Performance and Usability
Shift4Shop is built for high performance on both the frontend and the backend. We've put a lot of work into optimizing our code. This includes the platform's programming, as well as the eCommerce website templates used for store design. We know it's crucial that your store works smoothly for customers.
We've reduced issues for your staff as well. Shift4Shop can handle massive simultaneous uploads of thousands of products without timing out.
From a technical perspective, large catalogs simply aren't a problem. You can expect performance miles ahead of Magento and other software.
Product Options and Variants
Shift4Shop does not have any arbitrary limits on product options or variants. This is a vast improvement over Shopify.
In Shift4Shop, you can have unlimited Product Options and Option Types. Option Types correspond to what Shopify calls "options," e.g. size or color. Product Options in Shift4Shop correspond to what Shopify calls "variants," e.g. large, medium, blue, red, etc.
A product on Shift4Shop can have as many Product Options and Option Types as required. Feel free to add thousands of products with hundreds of variants each, if needed. It's up to you, not up to the software.
Categories and Subcategories
Shift4Shop allows you to have unlimited categories. You can structure them into subcategories as needed. Your category tree can be as deep as it needs to be, without restrictions.
The category system in Shift4Shop is much more straightforward than Shopify's Collections. You don't need to assign a "tag" to products and build your category from that. You can just assign the category from the beginning. The use of tags is an extra step to accomplish the same thing, less efficiently.
You can also dynamically create categories in Shift4Shop with SmartCategories. Use these to automatically build categories based on criteria. Examples include "On Sale," "Free Shipping," "Top Sellers," and custom keywords.

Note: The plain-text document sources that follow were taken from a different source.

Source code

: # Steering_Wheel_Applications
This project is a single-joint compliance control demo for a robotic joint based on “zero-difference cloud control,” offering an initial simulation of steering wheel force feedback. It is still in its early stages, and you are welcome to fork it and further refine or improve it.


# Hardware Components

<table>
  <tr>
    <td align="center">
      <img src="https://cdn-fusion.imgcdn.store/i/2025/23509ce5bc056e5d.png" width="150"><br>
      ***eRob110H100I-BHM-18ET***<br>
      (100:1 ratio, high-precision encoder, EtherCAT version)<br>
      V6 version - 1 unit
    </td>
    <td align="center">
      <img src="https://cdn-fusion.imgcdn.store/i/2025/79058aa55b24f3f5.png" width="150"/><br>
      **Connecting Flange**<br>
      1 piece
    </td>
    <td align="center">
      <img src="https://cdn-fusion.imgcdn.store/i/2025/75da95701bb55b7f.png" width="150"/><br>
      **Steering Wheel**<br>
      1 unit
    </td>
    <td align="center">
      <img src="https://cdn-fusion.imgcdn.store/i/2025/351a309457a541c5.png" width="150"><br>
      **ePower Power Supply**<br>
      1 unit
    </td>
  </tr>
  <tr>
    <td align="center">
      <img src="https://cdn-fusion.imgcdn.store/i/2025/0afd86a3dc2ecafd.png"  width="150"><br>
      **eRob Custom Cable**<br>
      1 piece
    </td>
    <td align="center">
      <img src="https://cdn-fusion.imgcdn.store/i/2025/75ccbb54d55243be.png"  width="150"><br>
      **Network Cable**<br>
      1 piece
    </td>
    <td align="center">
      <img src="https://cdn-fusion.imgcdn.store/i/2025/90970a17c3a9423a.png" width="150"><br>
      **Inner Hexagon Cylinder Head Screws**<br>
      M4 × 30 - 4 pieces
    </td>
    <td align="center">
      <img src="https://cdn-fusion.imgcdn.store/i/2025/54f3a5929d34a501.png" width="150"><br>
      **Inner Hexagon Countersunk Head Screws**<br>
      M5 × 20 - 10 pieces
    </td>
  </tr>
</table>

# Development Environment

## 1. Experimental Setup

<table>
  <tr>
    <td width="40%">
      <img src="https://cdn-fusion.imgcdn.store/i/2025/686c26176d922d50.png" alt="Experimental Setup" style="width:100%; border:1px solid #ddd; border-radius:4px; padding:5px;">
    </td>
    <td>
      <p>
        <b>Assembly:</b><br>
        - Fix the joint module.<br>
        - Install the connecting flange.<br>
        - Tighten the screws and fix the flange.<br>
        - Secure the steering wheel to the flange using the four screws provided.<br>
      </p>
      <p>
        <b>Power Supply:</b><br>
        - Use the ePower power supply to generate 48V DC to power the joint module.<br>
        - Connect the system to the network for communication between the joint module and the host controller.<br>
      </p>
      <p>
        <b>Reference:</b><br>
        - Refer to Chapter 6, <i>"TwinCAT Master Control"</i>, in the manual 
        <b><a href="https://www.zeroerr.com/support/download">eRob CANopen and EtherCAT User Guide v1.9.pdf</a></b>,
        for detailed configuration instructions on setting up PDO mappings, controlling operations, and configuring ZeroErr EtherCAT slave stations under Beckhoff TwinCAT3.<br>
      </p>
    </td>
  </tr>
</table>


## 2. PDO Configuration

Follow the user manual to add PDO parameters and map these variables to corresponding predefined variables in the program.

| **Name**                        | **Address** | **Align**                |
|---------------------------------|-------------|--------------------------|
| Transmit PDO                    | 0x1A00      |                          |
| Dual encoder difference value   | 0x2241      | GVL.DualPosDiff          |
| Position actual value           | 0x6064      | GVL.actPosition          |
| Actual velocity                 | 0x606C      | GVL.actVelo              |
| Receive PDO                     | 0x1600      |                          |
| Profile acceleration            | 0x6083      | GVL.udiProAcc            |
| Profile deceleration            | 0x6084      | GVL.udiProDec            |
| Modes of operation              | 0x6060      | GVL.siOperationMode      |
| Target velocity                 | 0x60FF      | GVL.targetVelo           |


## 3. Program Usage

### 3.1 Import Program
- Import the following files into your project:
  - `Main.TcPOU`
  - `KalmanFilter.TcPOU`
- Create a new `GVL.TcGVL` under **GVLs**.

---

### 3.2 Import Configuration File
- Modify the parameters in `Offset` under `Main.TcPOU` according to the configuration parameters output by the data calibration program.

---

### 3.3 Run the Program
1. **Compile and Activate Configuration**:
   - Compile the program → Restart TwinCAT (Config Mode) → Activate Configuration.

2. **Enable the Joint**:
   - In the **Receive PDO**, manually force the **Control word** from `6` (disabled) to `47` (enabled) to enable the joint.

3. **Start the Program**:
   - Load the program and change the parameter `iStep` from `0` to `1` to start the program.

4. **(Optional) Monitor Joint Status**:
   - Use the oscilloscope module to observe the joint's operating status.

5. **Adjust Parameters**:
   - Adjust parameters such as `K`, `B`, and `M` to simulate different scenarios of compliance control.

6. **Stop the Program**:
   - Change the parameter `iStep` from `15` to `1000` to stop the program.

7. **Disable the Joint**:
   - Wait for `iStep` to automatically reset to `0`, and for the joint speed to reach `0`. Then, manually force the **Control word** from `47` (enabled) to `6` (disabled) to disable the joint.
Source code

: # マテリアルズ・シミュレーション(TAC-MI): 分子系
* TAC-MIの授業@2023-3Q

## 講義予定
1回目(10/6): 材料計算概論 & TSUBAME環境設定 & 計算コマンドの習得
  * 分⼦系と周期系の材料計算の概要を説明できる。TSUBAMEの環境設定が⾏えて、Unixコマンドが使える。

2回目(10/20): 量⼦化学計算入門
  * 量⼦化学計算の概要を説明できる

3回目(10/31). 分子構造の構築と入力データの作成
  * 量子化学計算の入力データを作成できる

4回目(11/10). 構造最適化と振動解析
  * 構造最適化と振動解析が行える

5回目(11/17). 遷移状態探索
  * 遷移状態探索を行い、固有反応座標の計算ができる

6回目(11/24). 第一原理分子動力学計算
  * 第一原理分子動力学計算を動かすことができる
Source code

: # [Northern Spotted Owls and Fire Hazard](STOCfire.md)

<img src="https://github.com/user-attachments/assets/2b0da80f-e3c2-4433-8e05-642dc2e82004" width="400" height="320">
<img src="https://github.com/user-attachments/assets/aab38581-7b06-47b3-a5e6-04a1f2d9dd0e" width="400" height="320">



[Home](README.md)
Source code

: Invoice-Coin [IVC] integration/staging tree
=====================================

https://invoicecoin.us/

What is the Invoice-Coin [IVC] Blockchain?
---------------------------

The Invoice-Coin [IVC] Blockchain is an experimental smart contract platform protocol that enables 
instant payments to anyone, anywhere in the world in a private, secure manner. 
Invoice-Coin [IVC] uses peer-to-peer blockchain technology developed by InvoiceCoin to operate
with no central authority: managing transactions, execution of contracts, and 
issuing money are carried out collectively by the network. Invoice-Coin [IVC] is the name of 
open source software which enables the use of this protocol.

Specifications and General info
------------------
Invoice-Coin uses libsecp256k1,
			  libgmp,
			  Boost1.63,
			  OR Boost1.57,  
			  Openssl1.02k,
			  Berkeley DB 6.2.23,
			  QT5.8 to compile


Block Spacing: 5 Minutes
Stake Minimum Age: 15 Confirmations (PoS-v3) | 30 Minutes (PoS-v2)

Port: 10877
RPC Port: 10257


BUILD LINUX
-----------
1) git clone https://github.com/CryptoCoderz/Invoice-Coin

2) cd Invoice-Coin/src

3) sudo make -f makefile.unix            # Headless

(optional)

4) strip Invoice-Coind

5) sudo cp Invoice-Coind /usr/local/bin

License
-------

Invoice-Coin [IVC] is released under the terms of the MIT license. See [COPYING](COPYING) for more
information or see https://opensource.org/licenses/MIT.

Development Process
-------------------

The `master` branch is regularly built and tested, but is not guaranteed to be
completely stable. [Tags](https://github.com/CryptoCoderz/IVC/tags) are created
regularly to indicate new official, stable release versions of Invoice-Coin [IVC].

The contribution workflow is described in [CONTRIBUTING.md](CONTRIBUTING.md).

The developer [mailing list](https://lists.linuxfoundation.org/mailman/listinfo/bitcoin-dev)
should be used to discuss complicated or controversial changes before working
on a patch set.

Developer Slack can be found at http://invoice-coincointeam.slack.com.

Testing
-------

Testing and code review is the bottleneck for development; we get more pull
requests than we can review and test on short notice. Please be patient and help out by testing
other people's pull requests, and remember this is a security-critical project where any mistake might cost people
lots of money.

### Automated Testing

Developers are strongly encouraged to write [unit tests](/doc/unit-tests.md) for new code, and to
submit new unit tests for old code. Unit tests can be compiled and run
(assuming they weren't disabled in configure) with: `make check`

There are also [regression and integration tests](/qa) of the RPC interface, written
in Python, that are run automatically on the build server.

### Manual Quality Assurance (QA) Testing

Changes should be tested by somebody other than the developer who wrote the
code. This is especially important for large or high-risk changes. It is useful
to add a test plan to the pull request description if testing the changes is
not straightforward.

Examples of Shift4Shop Stores with Large Catalogs
It's one thing to say Shift4Shop handles large catalogs better than any other platform. It's another thing to prove it. Let's look at a couple of Shift4Shop stores with large catalogs so you can see it in action.
RV & Auto Parts
RV & Auto Parts is a leading supplier of RV and automotive parts and accessories, and powersports gear and apparel. Their website has a large catalog, but runs fast and flawlessly. Despite having thousands of products, everything is organized with a detailed category structure.
Direct Door Hardware
Direct Door Hardware offers a huge selection of door hardware and accessories. They also sell cabinet and bath hardware and commercial-grade door parts. Their vast collection is easy to browse by part, by brand, and more. Every page of their site loads almost instantly.
VBelts4Less is one of the largest online V belt suppliers and offers a massive selection of products. Their site is easy to navigate even with so many products. Every page also loads quickly, making shopping easy for their customers. Both aspects are crucial with such a large catalog.
Large catalogs are important to eCommerce. Not all thriving businesses have a large catalog, but many do. Support for large catalogs is crucial for many enterprise eCommerce businesses.
- A large catalog in eCommerce has thousands of SKUs and a deep category structure.
- Large catalogs can serve more customers, but are harder to maintain.
- Enterprise eCommerce software is not always optimized for large catalogs.
- Magento suffers technical difficulties when used for large catalogs.
- Shopify Plus has similar problems and is limited by its product and category functions.
- Shift4Shop has none of the problems of Magento or Shopify Plus.
- Shift4Shop is the best eCommerce platform for large catalogs.
Your business should never be limited by its eCommerce software. No matter how large your catalog is, Shift4Shop can support it.